→ Exercise
From the first line of the entries through the line containing "be a presheaf", output everything exactly except the pictures.

→ Available data
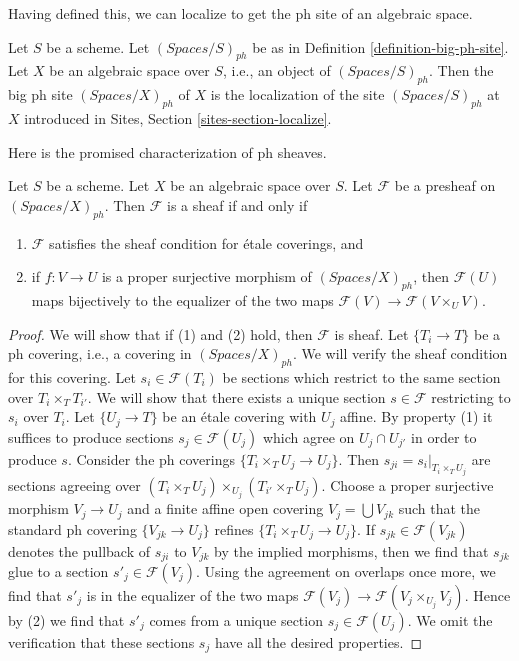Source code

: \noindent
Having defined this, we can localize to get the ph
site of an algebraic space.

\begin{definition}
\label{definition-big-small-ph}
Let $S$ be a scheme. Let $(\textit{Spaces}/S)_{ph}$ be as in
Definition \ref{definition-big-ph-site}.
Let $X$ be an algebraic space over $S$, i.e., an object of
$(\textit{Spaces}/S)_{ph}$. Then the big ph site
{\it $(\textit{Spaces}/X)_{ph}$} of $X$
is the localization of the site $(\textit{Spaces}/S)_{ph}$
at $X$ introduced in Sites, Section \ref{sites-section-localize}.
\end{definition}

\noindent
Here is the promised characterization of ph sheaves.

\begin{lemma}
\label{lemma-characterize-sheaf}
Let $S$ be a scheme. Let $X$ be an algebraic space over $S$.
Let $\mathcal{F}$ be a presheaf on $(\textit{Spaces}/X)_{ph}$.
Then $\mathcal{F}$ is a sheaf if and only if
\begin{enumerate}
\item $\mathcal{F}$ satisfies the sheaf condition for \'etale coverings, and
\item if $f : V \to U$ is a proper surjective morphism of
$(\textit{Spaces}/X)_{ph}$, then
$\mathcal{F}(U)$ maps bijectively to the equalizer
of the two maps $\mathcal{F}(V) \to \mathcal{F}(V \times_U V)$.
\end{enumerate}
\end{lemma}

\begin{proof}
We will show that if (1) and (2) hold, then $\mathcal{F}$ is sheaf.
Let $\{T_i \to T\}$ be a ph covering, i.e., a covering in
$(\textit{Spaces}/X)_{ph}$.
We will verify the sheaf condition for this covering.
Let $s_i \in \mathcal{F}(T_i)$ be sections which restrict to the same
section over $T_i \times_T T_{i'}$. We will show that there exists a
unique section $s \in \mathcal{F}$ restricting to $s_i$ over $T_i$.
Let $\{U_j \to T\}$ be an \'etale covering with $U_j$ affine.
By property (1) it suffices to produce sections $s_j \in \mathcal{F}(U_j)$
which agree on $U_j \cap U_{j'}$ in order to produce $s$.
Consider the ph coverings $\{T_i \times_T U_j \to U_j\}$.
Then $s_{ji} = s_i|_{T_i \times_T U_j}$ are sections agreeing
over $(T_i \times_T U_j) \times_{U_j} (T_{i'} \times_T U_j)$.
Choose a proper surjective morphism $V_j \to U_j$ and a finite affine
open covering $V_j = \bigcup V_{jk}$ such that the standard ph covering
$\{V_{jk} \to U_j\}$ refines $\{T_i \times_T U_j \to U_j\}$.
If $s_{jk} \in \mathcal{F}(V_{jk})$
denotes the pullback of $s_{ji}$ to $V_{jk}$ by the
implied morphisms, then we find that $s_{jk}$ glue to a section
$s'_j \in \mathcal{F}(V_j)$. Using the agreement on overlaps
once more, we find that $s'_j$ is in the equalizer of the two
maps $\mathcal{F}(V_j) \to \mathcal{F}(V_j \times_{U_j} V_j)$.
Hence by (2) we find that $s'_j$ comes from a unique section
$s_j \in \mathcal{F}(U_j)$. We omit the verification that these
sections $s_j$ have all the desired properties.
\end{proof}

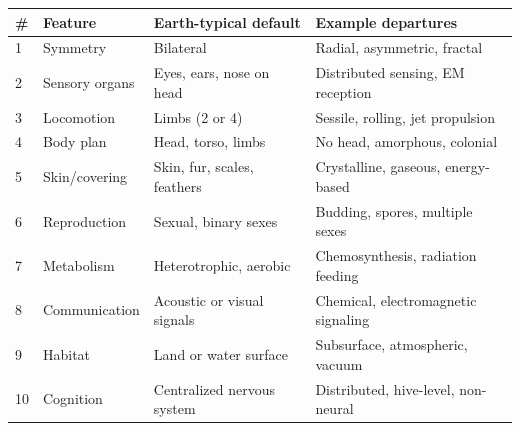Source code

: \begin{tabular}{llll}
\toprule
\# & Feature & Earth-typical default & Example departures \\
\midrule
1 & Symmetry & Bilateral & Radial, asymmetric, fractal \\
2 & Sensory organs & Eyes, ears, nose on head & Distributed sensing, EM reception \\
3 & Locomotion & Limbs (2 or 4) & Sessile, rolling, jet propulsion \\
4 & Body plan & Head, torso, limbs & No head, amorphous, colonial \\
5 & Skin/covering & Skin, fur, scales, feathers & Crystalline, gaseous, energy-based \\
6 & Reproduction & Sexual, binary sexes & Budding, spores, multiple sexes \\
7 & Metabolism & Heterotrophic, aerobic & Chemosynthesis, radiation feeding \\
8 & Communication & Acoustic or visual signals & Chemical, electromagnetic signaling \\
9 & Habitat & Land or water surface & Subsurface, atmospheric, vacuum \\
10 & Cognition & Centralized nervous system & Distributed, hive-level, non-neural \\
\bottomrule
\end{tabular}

→ Finished exercise
Source code

: \noindent
Having defined this, we can localize to get the ph
site of an algebraic space.

\begin{definition}
\label{definition-big-small-ph}
Let $S$ be a scheme. Let $(\textit{Spaces}/S)_{ph}$ be as in
Definition \ref{definition-big-ph-site}.
Let $X$ be an algebraic space over $S$, i.e., an object of
$(\textit{Spaces}/S)_{ph}$. Then the big ph site
{\it $(\textit{Spaces}/X)_{ph}$} of $X$
is the localization of the site $(\textit{Spaces}/S)_{ph}$
at $X$ introduced in Sites, Section \ref{sites-section-localize}.
\end{definition}

\noindent
Here is the promised characterization of ph sheaves.

\begin{lemma}
\label{lemma-characterize-sheaf}
Let $S$ be a scheme. Let $X$ be an algebraic space over $S$.
Let $\mathcal{F}$ be a presheaf on $(\textit{Spaces}/X)_{ph}$.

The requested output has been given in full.